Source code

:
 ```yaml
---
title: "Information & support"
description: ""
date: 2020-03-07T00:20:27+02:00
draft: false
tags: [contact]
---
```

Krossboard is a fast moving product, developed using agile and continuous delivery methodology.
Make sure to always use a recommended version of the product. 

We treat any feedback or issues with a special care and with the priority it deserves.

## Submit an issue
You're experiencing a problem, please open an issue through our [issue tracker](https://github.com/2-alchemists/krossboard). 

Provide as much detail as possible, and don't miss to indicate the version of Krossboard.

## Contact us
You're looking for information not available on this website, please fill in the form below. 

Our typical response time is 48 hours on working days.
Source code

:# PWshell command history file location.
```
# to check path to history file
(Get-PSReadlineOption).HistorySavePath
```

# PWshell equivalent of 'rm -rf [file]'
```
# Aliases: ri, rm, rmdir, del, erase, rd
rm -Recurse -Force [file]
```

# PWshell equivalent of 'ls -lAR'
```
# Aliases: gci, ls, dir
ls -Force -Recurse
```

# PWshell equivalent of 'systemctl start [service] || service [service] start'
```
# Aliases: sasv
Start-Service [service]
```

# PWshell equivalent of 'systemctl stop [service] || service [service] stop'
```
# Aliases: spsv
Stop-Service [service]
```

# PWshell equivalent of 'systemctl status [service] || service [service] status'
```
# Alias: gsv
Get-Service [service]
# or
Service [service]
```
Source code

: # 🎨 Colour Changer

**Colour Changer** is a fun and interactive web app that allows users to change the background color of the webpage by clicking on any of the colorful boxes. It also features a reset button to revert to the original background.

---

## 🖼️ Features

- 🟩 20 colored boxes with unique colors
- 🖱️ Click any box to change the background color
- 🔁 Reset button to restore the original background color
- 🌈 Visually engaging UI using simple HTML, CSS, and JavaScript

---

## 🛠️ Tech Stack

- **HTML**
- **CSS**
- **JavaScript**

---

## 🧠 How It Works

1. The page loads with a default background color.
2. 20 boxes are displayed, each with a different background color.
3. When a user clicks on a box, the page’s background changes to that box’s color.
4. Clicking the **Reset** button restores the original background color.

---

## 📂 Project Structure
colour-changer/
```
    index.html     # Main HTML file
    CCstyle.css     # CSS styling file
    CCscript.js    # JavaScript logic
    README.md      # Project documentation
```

Exercise >>
All entries should be restated word for word.

Solution to the problem >>
Source code

:
 ```yaml
---
title: "Information & support"
description: ""
date: 2020-03-07T00:20:27+02:00
draft: false
tags: [contact]
---
```

Krossboard is a fast moving product, developed using agile and continuous delivery methodology.
Make sure to always use a recommended version of the product. 

We treat any feedback or issues with a special care and with the priority it deserves.

## Submit an issue
You're experiencing a problem, please open an issue through our [issue tracker](https://github.com/2-alchemists/krossboard). 

Provide as much detail as possible, and don't miss to indicate the version of Krossboard.

## Contact us
You're looking for information not available on this website, please fill in the form below. 

Our typical response time is 48 hours on working days.
Source code

:# PWshell command history file location.
```
# to check path to history file
(Get-PSReadlineOption).HistorySavePath
```

# PWshell equivalent of 'rm -rf [file]'
```
# Aliases: ri, rm, rmdir, del, erase, rd
rm -Recurse -Force [file]
```

# PWshell equivalent of 'ls -lAR'
```
# Aliases: gci, ls, dir
ls -Force -Recurse
```

# PWshell equivalent of 'systemctl start [service] || service [service] start'
```
# Aliases: sasv
Start-Service [service]
```

# PWshell equivalent of 'systemctl stop [service] || service [service] stop'
```
# Aliases: spsv
Stop-Service [service]
```

# PWshell equivalent of 'systemctl status [service] || service [service] status'
```
# Alias: gsv
Get-Service [service]
# or
Service [service]
```
Source code

: # 🎨 Colour Changer

**Colour Changer** is a fun and interactive web app that allows users to change the background color of the webpage by clicking on any of the colorful boxes. It also features a reset button to revert to the original background.

---

## 🖼️ Features

- 🟩 20 colored boxes with unique colors
- 🖱️ Click any box to change the background color
- 🔁 Reset button to restore the original background color
- 🌈 Visually engaging UI using simple HTML, CSS, and JavaScript

---

## 🛠️ Tech Stack

- **HTML**
- **CSS**
- **JavaScript**

---

## 🧠 How It Works

1. The page loads with a default background color.
2. 20 boxes are displayed, each with a different background color.
3. When a user clicks on a box, the page’s background changes to that box’s color.
4. Clicking the **Reset** button restores the original background color.

---

## 📂 Project Structure
colour-changer/
```
    index.html     # Main HTML file
    CCstyle.css     # CSS styling file
    CCscript.js    # JavaScript logic
    README.md      # Project documentation
```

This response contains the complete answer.